• **REQUIREMENT**
The records that follow are to be transcribed in full, without their images.

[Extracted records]
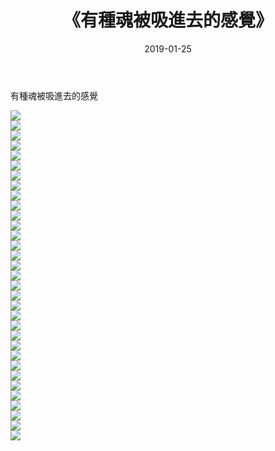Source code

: ﻿---
layout: post
title:  《有種魂被吸進去的感覺》
date:   2019-01-25
img: http://pic.660000.xyz/1:down/唯美/2019/有種魂被吸進去的感覺/000.jpg
categories: [美女, 清纯, 唯美]
---

有種魂被吸進去的感覺

  ![](http://pic.660000.xyz/1:down/唯美/2019/有種魂被吸進去的感覺/001.jpg) <br> ![](http://pic.660000.xyz/1:down/唯美/2019/有種魂被吸進去的感覺/002.jpg) <br> ![](http://pic.660000.xyz/1:down/唯美/2019/有種魂被吸進去的感覺/003.jpg) <br> ![](http://pic.660000.xyz/1:down/唯美/2019/有種魂被吸進去的感覺/004.jpg) <br> ![](http://pic.660000.xyz/1:down/唯美/2019/有種魂被吸進去的感覺/005.jpg) <br> ![](http://pic.660000.xyz/1:down/唯美/2019/有種魂被吸進去的感覺/006.jpg) <br> ![](http://pic.660000.xyz/1:down/唯美/2019/有種魂被吸進去的感覺/007.jpg) <br> ![](http://pic.660000.xyz/1:down/唯美/2019/有種魂被吸進去的感覺/008.jpg) <br> ![](http://pic.660000.xyz/1:down/唯美/2019/有種魂被吸進去的感覺/009.jpg) <br> ![](http://pic.660000.xyz/1:down/唯美/2019/有種魂被吸進去的感覺/010.jpg) <br> ![](http://pic.660000.xyz/1:down/唯美/2019/有種魂被吸進去的感覺/011.jpg) <br> ![](http://pic.660000.xyz/1:down/唯美/2019/有種魂被吸進去的感覺/012.jpg) <br> ![](http://pic.660000.xyz/1:down/唯美/2019/有種魂被吸進去的感覺/013.jpg) <br> ![](http://pic.660000.xyz/1:down/唯美/2019/有種魂被吸進去的感覺/014.jpg) <br> ![](http://pic.660000.xyz/1:down/唯美/2019/有種魂被吸進去的感覺/015.jpg) <br> ![](http://pic.660000.xyz/1:down/唯美/2019/有種魂被吸進去的感覺/016.jpg) <br> ![](http://pic.660000.xyz/1:down/唯美/2019/有種魂被吸進去的感覺/017.jpg) <br> ![](http://pic.660000.xyz/1:down/唯美/2019/有種魂被吸進去的感覺/018.jpg) <br> ![](http://pic.660000.xyz/1:down/唯美/2019/有種魂被吸進去的感覺/019.jpg) <br> ![](http://pic.660000.xyz/1:down/唯美/2019/有種魂被吸進去的感覺/020.jpg) <br> ![](http://pic.660000.xyz/1:down/唯美/2019/有種魂被吸進去的感覺/021.jpg) <br> ![](http://pic.660000.xyz/1:down/唯美/2019/有種魂被吸進去的感覺/022.jpg) <br> ![](http://pic.660000.xyz/1:down/唯美/2019/有種魂被吸進去的感覺/023.jpg) <br> ![](http://pic.660000.xyz/1:down/唯美/2019/有種魂被吸進去的感覺/024.jpg) <br> ![](http://pic.660000.xyz/1:down/唯美/2019/有種魂被吸進去的感覺/025.jpg) <br> ![](http://pic.660000.xyz/1:down/唯美/2019/有種魂被吸進去的感覺/026.jpg) <br> ![](http://pic.660000.xyz/1:down/唯美/2019/有種魂被吸進去的感覺/027.jpg) <br> ![](http://pic.660000.xyz/1:down/唯美/2019/有種魂被吸進去的感覺/028.jpg) <br> ![](http://pic.660000.xyz/1:down/唯美/2019/有種魂被吸進去的感覺/029.jpg) <br> ![](http://pic.660000.xyz/1:down/唯美/2019/有種魂被吸進去的感覺/030.jpg) <br> ![](http://pic.660000.xyz/1:down/唯美/2019/有種魂被吸進去的感覺/031.jpg) <br> ![](http://pic.660000.xyz/1:down/唯美/2019/有種魂被吸進去的感覺/032.jpg) <br> ![](http://pic.660000.xyz/1:down/唯美/2019/有種魂被吸進去的感覺/033.jpg) <br>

• **SOLUTION TO THIS TASK**
Source code

: ﻿---
layout: post
title:  《有種魂被吸進去的感覺》
date:   2019-01-25
img: http://pic.660000.xyz/1:down/唯美/2019/有種魂被吸進去的感覺/000.jpg
categories: [美女, 清纯, 唯美]
---

有種魂被吸進去的感覺

  ![](http://pic.660000.xyz/1:down/唯美/2019/有種魂被吸進去的感覺/001.jpg) <br> ![](http://pic.660000.xyz/1:down/唯美/2019/有種魂被吸進去的感覺/002.jpg) <br> ![](http://pic.660000.xyz/1:down/唯美/2019/有種魂被吸進去的感覺/003.jpg) <br> ![](http://pic.660000.xyz/1:down/唯美/2019/有種魂被吸進去的感覺/004.jpg) <br> ![](http://pic.660000.xyz/1:down/唯美/2019/有種魂被吸進去的感覺/005.jpg) <br> ![](http://pic.660000.xyz/1:down/唯美/2019/有種魂被吸進去的感覺/006.jpg) <br> ![](http://pic.660000.xyz/1:down/唯美/2019/有種魂被吸進去的感覺/007.jpg) <br> ![](http://pic.660000.xyz/1:down/唯美/2019/有種魂被吸進去的感覺/008.jpg) <br> ![](http://pic.660000.xyz/1:down/唯美/2019/有種魂被吸進去的感覺/009.jpg) <br> ![](http://pic.660000.xyz/1:down/唯美/2019/有種魂被吸進去的感覺/010.jpg) <br> ![](http://pic.660000.xyz/1:down/唯美/2019/有種魂被吸進去的感覺/011.jpg) <br> ![](http://pic.660000.xyz/1:down/唯美/2019/有種魂被吸進去的感覺/012.jpg) <br> ![](http://pic.660000.xyz/1:down/唯美/2019/有種魂被吸進去的感覺/013.jpg) <br> ![](http://pic.660000.xyz/1:down/唯美/2019/有種魂被吸進去的感覺/014.jpg) <br> ![](http://pic.660000.xyz/1:down/唯美/2019/有種魂被吸進去的感覺/015.jpg) <br> ![](http://pic.660000.xyz/1:down/唯美/2019/有種魂被吸進去的感覺/016.jpg) <br> ![](http://pic.660000.xyz/1:down/唯美/2019/有種魂被吸進去的感覺/017.jpg) <br> ![](http://pic.660000.xyz/1:down/唯美/2019/有種魂被吸進去的感覺/018.jpg) <br> ![](http://pic.660000.xyz/1:down/唯美/2019/有種魂被吸進去的感覺/019.jpg) <br> ![](http://pic.660000.xyz/1:down/唯美/2019/有種魂被吸進去的感覺/020.jpg) <br> ![](http://pic.660000.xyz/1:down/唯美/2019/有種魂被吸進去的感覺/021.jpg) <br> ![](http://pic.660000.xyz/1:down/唯美/2019/有種魂被吸進去的感覺/022.jpg) <br> ![](http://pic.660000.xyz/1:down/唯美/2019/有種魂被吸進去的感覺/023.jpg) <br> ![](http://pic.660000.xyz/1:down/唯美/2019/有種魂被吸進去的感覺/024.jpg) <br> ![](http://pic.660000.xyz/1:down/唯美/2019/有種魂被吸進去的感覺/025.jpg) <br> ![](http://pic.660000.xyz/1:down/唯美/2019/有種魂被吸進去的感覺/026.jpg) <br> ![](http://pic.660000.xyz/1:down/唯美/2019/有種魂被吸進去的感覺/027.jpg) <br> ![](http://pic.660000.xyz/1:down/唯美/2019/有種魂被吸進去的感覺/028.jpg) <br> ![](http://pic.660000.xyz/1:down/唯美/2019/有種魂被吸進去的感覺/029.jpg) <br> ![](http://pic.660000.xyz/1:down/唯美/2019/有種魂被吸進去的感覺/030.jpg) <br> ![](http://pic.660000.xyz/1:down/唯美/2019/有種魂被吸進去的感覺/031.jpg) <br> ![](http://pic.660000.xyz/1:down/唯美/2019/有種魂被吸進去的感覺/032.jpg) <br> ![](http://pic.660000.xyz/1:down/唯美/2019/有種魂被吸進去的感覺/033.jpg) <br>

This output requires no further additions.